[Supplied data Boundary: Start]
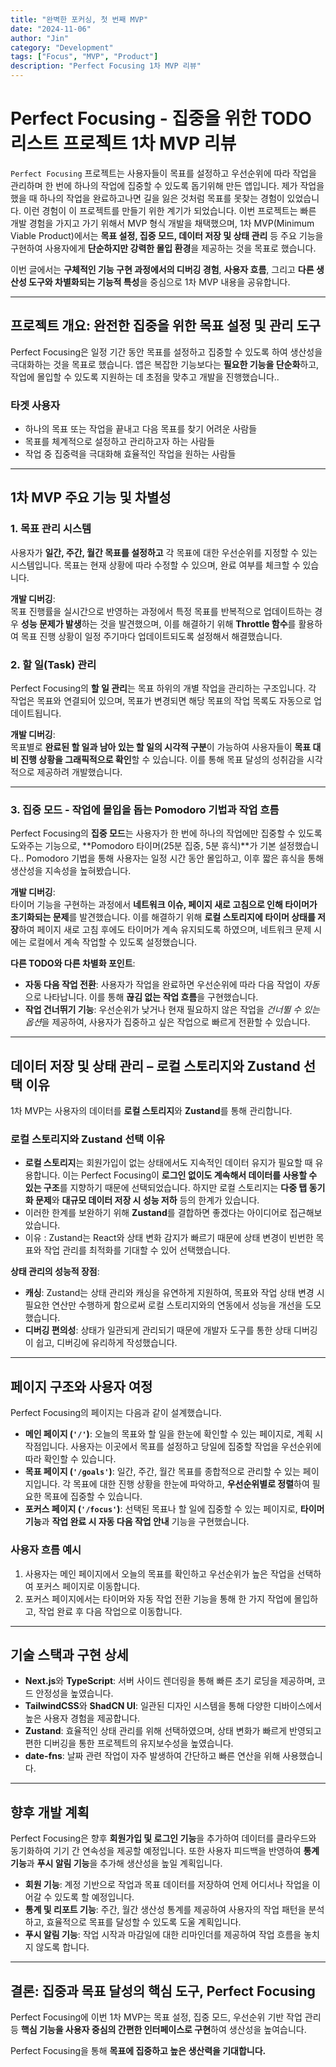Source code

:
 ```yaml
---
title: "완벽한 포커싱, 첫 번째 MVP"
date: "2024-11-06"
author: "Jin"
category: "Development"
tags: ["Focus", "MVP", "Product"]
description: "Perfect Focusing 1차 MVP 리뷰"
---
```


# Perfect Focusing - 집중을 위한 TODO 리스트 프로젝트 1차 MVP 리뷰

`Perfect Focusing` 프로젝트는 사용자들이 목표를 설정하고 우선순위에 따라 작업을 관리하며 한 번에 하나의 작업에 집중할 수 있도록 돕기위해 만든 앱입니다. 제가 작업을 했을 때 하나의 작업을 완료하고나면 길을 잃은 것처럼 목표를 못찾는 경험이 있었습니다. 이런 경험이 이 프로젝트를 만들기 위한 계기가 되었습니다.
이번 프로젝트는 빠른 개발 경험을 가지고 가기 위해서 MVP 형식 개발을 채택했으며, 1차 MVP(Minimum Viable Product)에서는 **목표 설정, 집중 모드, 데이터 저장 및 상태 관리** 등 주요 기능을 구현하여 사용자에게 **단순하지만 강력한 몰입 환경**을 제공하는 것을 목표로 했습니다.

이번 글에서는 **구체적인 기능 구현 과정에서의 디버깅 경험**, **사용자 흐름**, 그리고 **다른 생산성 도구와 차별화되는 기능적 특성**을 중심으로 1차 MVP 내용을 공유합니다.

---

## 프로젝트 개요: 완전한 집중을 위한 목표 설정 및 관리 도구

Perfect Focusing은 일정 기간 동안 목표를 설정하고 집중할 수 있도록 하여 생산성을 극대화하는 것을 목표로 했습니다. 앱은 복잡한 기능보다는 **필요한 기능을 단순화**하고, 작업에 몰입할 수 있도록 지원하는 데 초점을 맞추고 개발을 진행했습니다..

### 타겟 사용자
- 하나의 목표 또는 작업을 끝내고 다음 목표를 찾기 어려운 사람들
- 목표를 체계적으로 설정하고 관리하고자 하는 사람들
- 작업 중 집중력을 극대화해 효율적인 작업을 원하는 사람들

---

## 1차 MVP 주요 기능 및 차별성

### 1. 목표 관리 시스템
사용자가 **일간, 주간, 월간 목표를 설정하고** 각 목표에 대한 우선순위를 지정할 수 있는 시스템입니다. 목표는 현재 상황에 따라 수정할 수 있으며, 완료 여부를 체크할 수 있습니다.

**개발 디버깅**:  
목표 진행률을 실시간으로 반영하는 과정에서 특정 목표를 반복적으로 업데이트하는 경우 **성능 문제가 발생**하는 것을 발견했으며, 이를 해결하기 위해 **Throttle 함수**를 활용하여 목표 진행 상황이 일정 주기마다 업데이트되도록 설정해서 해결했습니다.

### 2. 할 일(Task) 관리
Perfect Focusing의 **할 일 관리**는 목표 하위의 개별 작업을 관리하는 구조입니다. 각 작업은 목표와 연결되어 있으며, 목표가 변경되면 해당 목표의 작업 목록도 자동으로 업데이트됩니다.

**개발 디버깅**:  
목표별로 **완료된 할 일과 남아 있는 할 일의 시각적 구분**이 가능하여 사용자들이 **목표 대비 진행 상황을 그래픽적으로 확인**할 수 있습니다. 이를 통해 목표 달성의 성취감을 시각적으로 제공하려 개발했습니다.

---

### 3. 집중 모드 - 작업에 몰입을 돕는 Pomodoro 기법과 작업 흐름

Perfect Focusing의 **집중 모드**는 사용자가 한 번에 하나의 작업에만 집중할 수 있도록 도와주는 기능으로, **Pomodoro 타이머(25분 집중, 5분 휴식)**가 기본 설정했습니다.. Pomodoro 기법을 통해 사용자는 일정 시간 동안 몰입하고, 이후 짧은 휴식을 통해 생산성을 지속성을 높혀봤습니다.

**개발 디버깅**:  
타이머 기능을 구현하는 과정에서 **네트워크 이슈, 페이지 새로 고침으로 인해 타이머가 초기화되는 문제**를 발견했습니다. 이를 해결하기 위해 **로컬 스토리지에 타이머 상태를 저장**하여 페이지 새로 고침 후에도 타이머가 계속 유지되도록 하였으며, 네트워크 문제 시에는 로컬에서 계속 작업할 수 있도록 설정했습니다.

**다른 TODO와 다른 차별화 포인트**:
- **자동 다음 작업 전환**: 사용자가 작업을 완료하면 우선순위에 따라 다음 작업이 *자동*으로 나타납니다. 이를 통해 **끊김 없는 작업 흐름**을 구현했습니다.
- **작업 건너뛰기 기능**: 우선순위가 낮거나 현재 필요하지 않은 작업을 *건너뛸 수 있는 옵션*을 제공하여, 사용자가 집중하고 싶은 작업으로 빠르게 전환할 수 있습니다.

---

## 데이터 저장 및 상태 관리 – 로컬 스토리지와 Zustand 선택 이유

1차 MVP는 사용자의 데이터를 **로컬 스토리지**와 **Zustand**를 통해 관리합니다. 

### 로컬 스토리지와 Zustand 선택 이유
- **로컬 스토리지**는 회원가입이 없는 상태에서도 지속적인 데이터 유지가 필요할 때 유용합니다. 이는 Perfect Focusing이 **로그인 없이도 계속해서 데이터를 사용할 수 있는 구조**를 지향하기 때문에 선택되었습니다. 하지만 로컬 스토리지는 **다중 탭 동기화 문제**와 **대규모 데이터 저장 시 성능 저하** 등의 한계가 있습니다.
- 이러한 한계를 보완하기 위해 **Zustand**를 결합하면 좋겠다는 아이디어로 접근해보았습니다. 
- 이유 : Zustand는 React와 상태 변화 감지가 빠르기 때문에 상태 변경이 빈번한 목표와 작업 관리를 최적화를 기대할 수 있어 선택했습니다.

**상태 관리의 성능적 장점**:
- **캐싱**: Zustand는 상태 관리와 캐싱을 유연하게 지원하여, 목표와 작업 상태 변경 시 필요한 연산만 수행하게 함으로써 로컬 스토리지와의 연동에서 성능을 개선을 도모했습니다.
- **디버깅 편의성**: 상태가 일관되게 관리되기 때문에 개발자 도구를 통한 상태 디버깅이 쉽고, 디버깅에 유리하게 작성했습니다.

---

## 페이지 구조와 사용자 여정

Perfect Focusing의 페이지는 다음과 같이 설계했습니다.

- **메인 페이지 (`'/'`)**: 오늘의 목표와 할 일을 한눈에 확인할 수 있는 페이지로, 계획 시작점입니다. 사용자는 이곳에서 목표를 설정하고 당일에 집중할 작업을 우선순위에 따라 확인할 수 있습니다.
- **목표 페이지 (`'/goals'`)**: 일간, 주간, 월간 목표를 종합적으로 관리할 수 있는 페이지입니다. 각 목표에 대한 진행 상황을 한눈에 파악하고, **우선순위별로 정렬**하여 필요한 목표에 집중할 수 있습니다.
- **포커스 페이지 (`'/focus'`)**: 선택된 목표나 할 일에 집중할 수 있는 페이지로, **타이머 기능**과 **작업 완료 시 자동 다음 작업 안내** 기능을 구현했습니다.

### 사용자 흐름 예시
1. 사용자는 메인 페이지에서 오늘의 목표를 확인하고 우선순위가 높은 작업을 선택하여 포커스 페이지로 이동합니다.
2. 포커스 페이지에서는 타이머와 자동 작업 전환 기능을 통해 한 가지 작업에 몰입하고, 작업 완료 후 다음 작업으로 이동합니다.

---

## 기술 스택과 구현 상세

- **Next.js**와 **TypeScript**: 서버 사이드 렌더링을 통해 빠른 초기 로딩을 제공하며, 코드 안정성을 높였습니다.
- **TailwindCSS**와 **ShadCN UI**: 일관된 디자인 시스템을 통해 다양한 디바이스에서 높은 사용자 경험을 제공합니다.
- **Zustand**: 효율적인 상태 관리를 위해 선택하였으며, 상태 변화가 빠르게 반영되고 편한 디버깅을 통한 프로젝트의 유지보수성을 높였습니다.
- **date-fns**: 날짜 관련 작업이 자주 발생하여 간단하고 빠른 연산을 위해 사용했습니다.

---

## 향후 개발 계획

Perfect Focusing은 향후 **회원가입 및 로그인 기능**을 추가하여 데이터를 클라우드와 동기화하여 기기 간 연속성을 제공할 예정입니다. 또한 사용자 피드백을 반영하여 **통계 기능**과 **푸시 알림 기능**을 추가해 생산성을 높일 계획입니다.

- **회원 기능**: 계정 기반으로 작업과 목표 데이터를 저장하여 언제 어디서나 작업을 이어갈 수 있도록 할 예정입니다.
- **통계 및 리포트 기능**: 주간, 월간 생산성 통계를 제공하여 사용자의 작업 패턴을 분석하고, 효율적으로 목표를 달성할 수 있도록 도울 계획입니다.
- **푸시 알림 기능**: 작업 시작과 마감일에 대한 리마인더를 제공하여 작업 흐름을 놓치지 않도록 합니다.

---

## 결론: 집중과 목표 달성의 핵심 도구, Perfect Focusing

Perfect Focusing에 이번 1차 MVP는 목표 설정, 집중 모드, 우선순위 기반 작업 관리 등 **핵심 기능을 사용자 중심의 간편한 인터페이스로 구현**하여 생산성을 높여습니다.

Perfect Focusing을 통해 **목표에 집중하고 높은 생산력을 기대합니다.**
[Supplied data Boundary: End]
[Supplied data Boundary: Start]
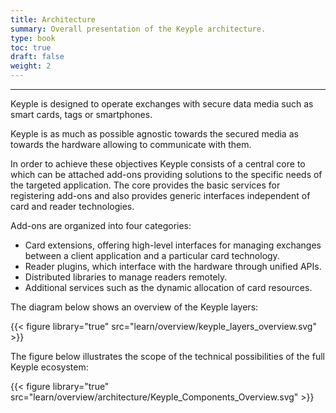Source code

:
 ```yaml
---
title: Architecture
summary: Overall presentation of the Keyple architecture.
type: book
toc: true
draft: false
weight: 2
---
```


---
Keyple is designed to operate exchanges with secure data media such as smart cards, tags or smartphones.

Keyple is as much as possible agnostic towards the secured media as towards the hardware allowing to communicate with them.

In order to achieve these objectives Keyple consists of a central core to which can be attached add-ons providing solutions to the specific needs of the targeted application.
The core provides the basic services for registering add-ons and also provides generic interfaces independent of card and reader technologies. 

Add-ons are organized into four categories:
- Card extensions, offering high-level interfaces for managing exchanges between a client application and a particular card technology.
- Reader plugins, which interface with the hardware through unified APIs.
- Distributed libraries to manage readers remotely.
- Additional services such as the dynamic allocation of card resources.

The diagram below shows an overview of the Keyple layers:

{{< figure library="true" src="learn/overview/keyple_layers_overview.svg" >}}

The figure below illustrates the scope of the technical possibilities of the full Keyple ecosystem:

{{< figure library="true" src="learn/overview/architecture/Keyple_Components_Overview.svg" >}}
[Supplied data Boundary: End]
- What the task requires -
In the listing above, find the line with "이번 프로젝트는 빠른" and the line with "TODO와 다른 차별화", then print exactly those two lines and every line between them, and nothing more.

- Exercise output -
이번 프로젝트는 빠른 개발 경험을 가지고 가기 위해서 MVP 형식 개발을 채택했으며, 1차 MVP(Minimum Viable Product)에서는 **목표 설정, 집중 모드, 데이터 저장 및 상태 관리** 등 주요 기능을 구현하여 사용자에게 **단순하지만 강력한 몰입 환경**을 제공하는 것을 목표로 했습니다.

이번 글에서는 **구체적인 기능 구현 과정에서의 디버깅 경험**, **사용자 흐름**, 그리고 **다른 생산성 도구와 차별화되는 기능적 특성**을 중심으로 1차 MVP 내용을 공유합니다.

---

## 프로젝트 개요: 완전한 집중을 위한 목표 설정 및 관리 도구

Perfect Focusing은 일정 기간 동안 목표를 설정하고 집중할 수 있도록 하여 생산성을 극대화하는 것을 목표로 했습니다. 앱은 복잡한 기능보다는 **필요한 기능을 단순화**하고, 작업에 몰입할 수 있도록 지원하는 데 초점을 맞추고 개발을 진행했습니다..

### 타겟 사용자
- 하나의 목표 또는 작업을 끝내고 다음 목표를 찾기 어려운 사람들
- 목표를 체계적으로 설정하고 관리하고자 하는 사람들
- 작업 중 집중력을 극대화해 효율적인 작업을 원하는 사람들

---

## 1차 MVP 주요 기능 및 차별성

### 1. 목표 관리 시스템
사용자가 **일간, 주간, 월간 목표를 설정하고** 각 목표에 대한 우선순위를 지정할 수 있는 시스템입니다. 목표는 현재 상황에 따라 수정할 수 있으며, 완료 여부를 체크할 수 있습니다.

**개발 디버깅**:  
목표 진행률을 실시간으로 반영하는 과정에서 특정 목표를 반복적으로 업데이트하는 경우 **성능 문제가 발생**하는 것을 발견했으며, 이를 해결하기 위해 **Throttle 함수**를 활용하여 목표 진행 상황이 일정 주기마다 업데이트되도록 설정해서 해결했습니다.

### 2. 할 일(Task) 관리
Perfect Focusing의 **할 일 관리**는 목표 하위의 개별 작업을 관리하는 구조입니다. 각 작업은 목표와 연결되어 있으며, 목표가 변경되면 해당 목표의 작업 목록도 자동으로 업데이트됩니다.

**개발 디버깅**:  
목표별로 **완료된 할 일과 남아 있는 할 일의 시각적 구분**이 가능하여 사용자들이 **목표 대비 진행 상황을 그래픽적으로 확인**할 수 있습니다. 이를 통해 목표 달성의 성취감을 시각적으로 제공하려 개발했습니다.

---

### 3. 집중 모드 - 작업에 몰입을 돕는 Pomodoro 기법과 작업 흐름

Perfect Focusing의 **집중 모드**는 사용자가 한 번에 하나의 작업에만 집중할 수 있도록 도와주는 기능으로, **Pomodoro 타이머(25분 집중, 5분 휴식)**가 기본 설정했습니다.. Pomodoro 기법을 통해 사용자는 일정 시간 동안 몰입하고, 이후 짧은 휴식을 통해 생산성을 지속성을 높혀봤습니다.

**개발 디버깅**:  
타이머 기능을 구현하는 과정에서 **네트워크 이슈, 페이지 새로 고침으로 인해 타이머가 초기화되는 문제**를 발견했습니다. 이를 해결하기 위해 **로컬 스토리지에 타이머 상태를 저장**하여 페이지 새로 고침 후에도 타이머가 계속 유지되도록 하였으며, 네트워크 문제 시에는 로컬에서 계속 작업할 수 있도록 설정했습니다.

**다른 TODO와 다른 차별화 포인트**:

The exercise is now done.